A year ago or so I took another look at Python’s scientific stack. I liked what I saw: everything good in Matlab (see above), without the annoyances, and free. But trying to get things running I got lost in the mess of version numbers and a never-ending chain of interdependent packages, which is even more fun when you have no root access and the machine you’re using comes with Python 1.5.2 and that’s it, no chocolate for you. Basically, you have to recompile everything by hand, and make sure you don’t forget that crucial compilation flag somewhere! Unfortunately I had other things to do (like actual work), so I reluctantly let go of the idea and stuck with Matlab.

Then came SAGE

Fast-forward to 2 or 3 months ago, when I stumble upon SAGE. SAGE (apart from being a RSS aggregator for Firefox and a satellite instrument) is basically a wrapper around Python with tons of scientific packages added, all nicely pre-compiled into tasty binaries just for you by very nice people (which involves tons of work, not as simple as it sounds). These goodies come in gzipped tarballs that you dump into your $HOME. You can then launch the sage program, which handles regular Python just fine and includes all the modules I was longing for: NumPy (easy, efficient handling of huge numerical array with slicing and dicing), SciPy (input/output and scientific functions), Matplotlib (lots of plotting tools with lickable, anti-aliased output and a syntax almost identical to Matlab)! Even IPython is there, meaning you get a comfortable interactive experience with tab completion on files, objects, dictionaries and tons of other niceties! Since SAGE lets you install additional packages with a single command, it’s a piece of cake to add wxPython to get direct-to-screen plotting within your interactive session. Apotheose! Great success! Matlab without Matlab. AND it’s Python, meaning you’re using an actual, REAL language with object-oriented programming, introspection, dictionaries, etc. And since Python fits your brain, the first code you come up with is most likely the right one. As a bonus, SAGE is available for linux (32/64), Mac OS X and even Windows (I think) so your code will work everywhere! Bliss.

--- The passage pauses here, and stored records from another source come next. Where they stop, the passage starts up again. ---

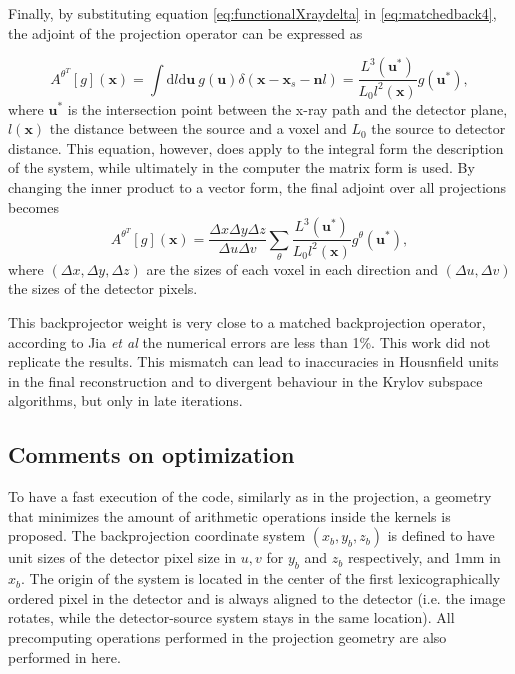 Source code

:Finally, by substituting equation \ref{eq:functionalXraydelta} in \ref{eq:matchedback4}, the adjoint of the projection operator can be expressed as

\begin{equation}
A^{\theta^T}[g](\textbf{x})=\int\mathrm{d}l\mathrm{d}\textbf{u} \ g(\textbf{u})\delta(\textbf{x}-\textbf{x}_s-\textbf{n}l)=\frac{L^3(\textbf{u}^*)}{L_0l^2(\textbf{x})}g(\textbf{u}^*),
\end{equation}
where $\textbf{u}^*$ is the intersection point between the x-ray path and the detector plane, $l(\textbf{x})$ the distance between the source and a voxel and $L_0$ the source to detector distance. This equation, however, does apply to the integral form the description of the system, while ultimately in the computer the matrix form is used. By changing the inner product to a vector form, the final adjoint over all projections becomes
\begin{equation}
A^{\theta^T}[g](\textbf{x})=\frac{\Delta x \Delta y \Delta z}{\Delta u \Delta v}\sum_\theta\frac{L^3(\textbf{u}^*)}{L_0l^2(\textbf{x})}g^\theta(\textbf{u}^*),\label{eq:finalmatched}
\end{equation}
where $(\Delta x,\Delta y,\Delta z)$ are the sizes of each voxel in each direction and $(\Delta u,\Delta v)$ the sizes of the detector pixels. 

This backprojector weight is very close to a matched backprojection operator, according to Jia \textit{et al} the numerical errors are less than 1\%. This work did not replicate the results. This mismatch can lead to inaccuracies in Housnfield units in the final reconstruction and to divergent behaviour in the Krylov subspace algorithms, but only in late iterations.

\subsection{Comments on optimization}

To have a fast execution of the code, similarly as in the projection, a geometry that minimizes the amount of arithmetic operations inside the kernels is proposed. The backprojection coordinate system $(x_b,y_b,z_b)$ is defined to have unit sizes of the detector pixel size in $u,v$ for $y_b$ and $z_b$ respectively, and 1mm in $x_b$. The origin of the system is located in the center of the first lexicographically ordered pixel in the detector and is always aligned to the detector (i.e. the image rotates, while the detector-source system stays in the same location).  All precomputing operations performed in the projection geometry are also performed in here.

The best part was when I realized, a few hours later, that I actually didn’t need to use the SAGE program itself… inside the SAGE directory lies a local/ folder containing all the binaries, libraries and Python packages it used. It even contains its own Python 2.5! Set the PATH, LD_LIBRARY_PATH and PYTHONPATH environment variables right and suddenly you have a perfectly consistent installation of everything that’s needed to do scientific work in Python! Other users on the same machine just need to change the same variables, and they can play too! Apotheose²! So in addition to its primary goals of providing a replacement for Mathematica/Maple/etc, SAGE, as a side-effect, provides the whole Python scientific shebang compiled and  wrapped up in a nice package, for your pleasure.

Since Python is pretty smart, new Python modules will then install themselves in the right place with python install. So go ahead: install Basemap, netcdf4-python, PyHDF, scipy-cluster, PyNGL, whatever you need.

(Sidenote: Other “integrated” Python distributions with a similar focus on scientific analysis are starting to pop up, like Python(x,y) or the Enthought Python Distribution. Travis Oliphant, one of the major architect of the recent NumPy restructuration, is now president of Enthought. They also hosts the SciPy website; you can’t get more central than that. Interesting stuff should happen there soon. They are a little too window-centric, though.)


Migrating my last work project from Matlab to Python has been a success: all the figures in my last paper were generated in Python, they look almost exactly the same as the ones generated in Matlab (just as good or better — fonts are noticeably nicer thanks to anti-aliasing), and the code is as small and feels better. It seems like the only thing you could miss from Matlab are its numerous toolboxes, something which is slowly getting fixed within SciPy (I don’t actively use them so I don’t care). Adieu point-virgule!

Of course now that I’ve been bitten by the Python bug, I’m starting to follow the NumPy, SciPy and Matplotlib mailing lists. Some great things are afoot, like the imminent NumPy 1.1 (previously 1.0.5, including shiny masked arrays, histograms and I/O), the release of Travis Oliphant’s Guide to NumPy in august 2008, lots of integration and standardization efforts between the various components, etc.

I guess the best thing is that it made me excited again about the idea of hacking stuff…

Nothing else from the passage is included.